I didn’t understand. Was he for real?
I said to him that refusing sex to your woman because you would much rather watch TV, is not nice and that it made me upset. His reply, ‘ok’….
I went to bed by myself, sad, disappointed, dissatisfied, and angry.
Then I caught myself lying there and doubting myself, thinking that perhaps I don’t turn him on. But, without trying to sound full of myself, I consider myself to be an attractive, fit, young woman, who has a healthy sex drive. So I refuse to put myself down because of his comment.
what the hell should I do now? Act as if nothing happened? His comment really hurt me. I left home early today to go to work so we really never got a chance to discuss it, but should this even be discussed? Or ignored?
What do you think?
Post # 3
Does this happen often or just this one time. If it were a one time thing then I think you are blowing this out of proprtion. if it happens regularly then i think you should talk to him.
Post # 4
How long have you been together? My husband and I sometimes aren’t on the same schedule for wanting to have sex. It’s just what happens, especially if you’ve been together for a long time. He may feel comfortable enough with you that he can be honest, which is a good thing!
Post # 5
OP there are days where I am a raging beast and I want sex NOW NOW NOW and Darling Husband is like “Eh, I’m tired, playing PS3 or watching TV etc” and then there are days where he grabs me up and tries to unbutton my pants and I’m like “Eh, I’d rather paint my nails, read a book, eat a sandwhich etc”. It happens. Overall we are very sexually compatible and have a great sex life, but there are some days where one or the other just isn’t really feeling it, it is totally normal.

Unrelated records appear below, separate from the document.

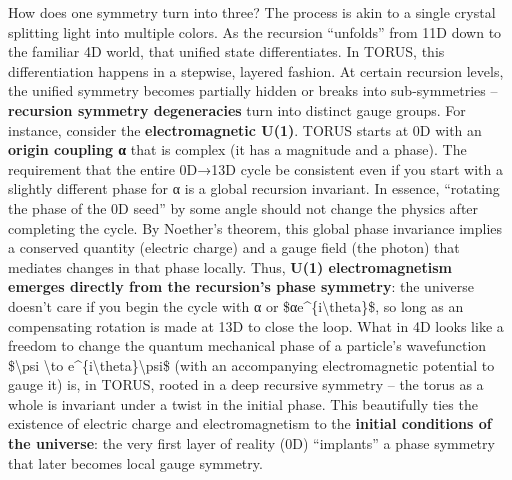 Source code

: How does one symmetry turn into three? The process is akin to a single
crystal splitting light into multiple colors. As the recursion
``unfolds'' from 11D down to the familiar 4D world, that unified state
differentiates. In TORUS, this differentiation happens in a stepwise,
layered fashion. At certain recursion levels, the unified symmetry
becomes partially hidden or breaks into sub-symmetries --
\textbf{recursion symmetry degeneracies} turn into distinct gauge
groups. For instance, consider the \textbf{electromagnetic U(1)}. TORUS
starts at 0D with an \textbf{origin coupling α} that is complex (it has
a magnitude and a phase). The requirement that the entire 0D→13D cycle
be consistent even if you start with a slightly different phase for α is
a global recursion invariant. In essence, ``rotating the phase of the 0D
seed'' by some angle should not change the physics after completing the
cycle​. By Noether's theorem, this global phase invariance implies a
conserved quantity (electric charge) and a gauge field (the photon) that
mediates changes in that phase locally. Thus, \textbf{U(1)
electromagnetism emerges directly from the recursion's phase symmetry}:
the universe doesn't care if you begin the cycle with α or
\$αe\^{}\{i\textbackslash{}theta\}\$, so long as an compensating
rotation is made at 13D to close the loop​. What in 4D looks like a
freedom to change the quantum mechanical phase of a particle's
wavefunction \$\textbackslash{}psi \textbackslash{}to
e\^{}\{i\textbackslash{}theta\}\textbackslash{}psi\$ (with an
accompanying electromagnetic potential to gauge it) is, in TORUS, rooted
in a deep recursive symmetry -- the torus as a whole is invariant under
a twist in the initial phase. This beautifully ties the existence of
electric charge and electromagnetism to the \textbf{initial conditions
of the universe}: the very first layer of reality (0D) ``implants'' a
phase symmetry that later becomes local gauge symmetry.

Unless he makes a habit out of this, or is constantly refusing your advances, I wouldn’t worry too much. Please DO NOT doubt yourself, I am sure you are one heck of a woman!
The only thing that WOULD bother me in your scenerio is his response, after you told him he hurt you…”ok” is not a sufficient answer. He should have given you more of an explanation.
Post # 6
together for 4 years, living together since 2 months ago.
Post # 7
@MrsRedPumps: yup, it is that ‘ok’ comment that really stuck with me.
Post # 8
Demanding sex from someone who doesn’t want it and then trying to emotional blackmail them isn’t very nice either.
Sometimes people just don’t want to have sex for what ever reason. No means no even when it is a male saying it.
Post # 10
I don’t see a problem with it. Sometimes, people just aren’t in the mood and it has nothing to do with you. You shouldn’t be doubting yourself or making him feel bad for not wanting it at that time.
I don’t think it warrants further discussion.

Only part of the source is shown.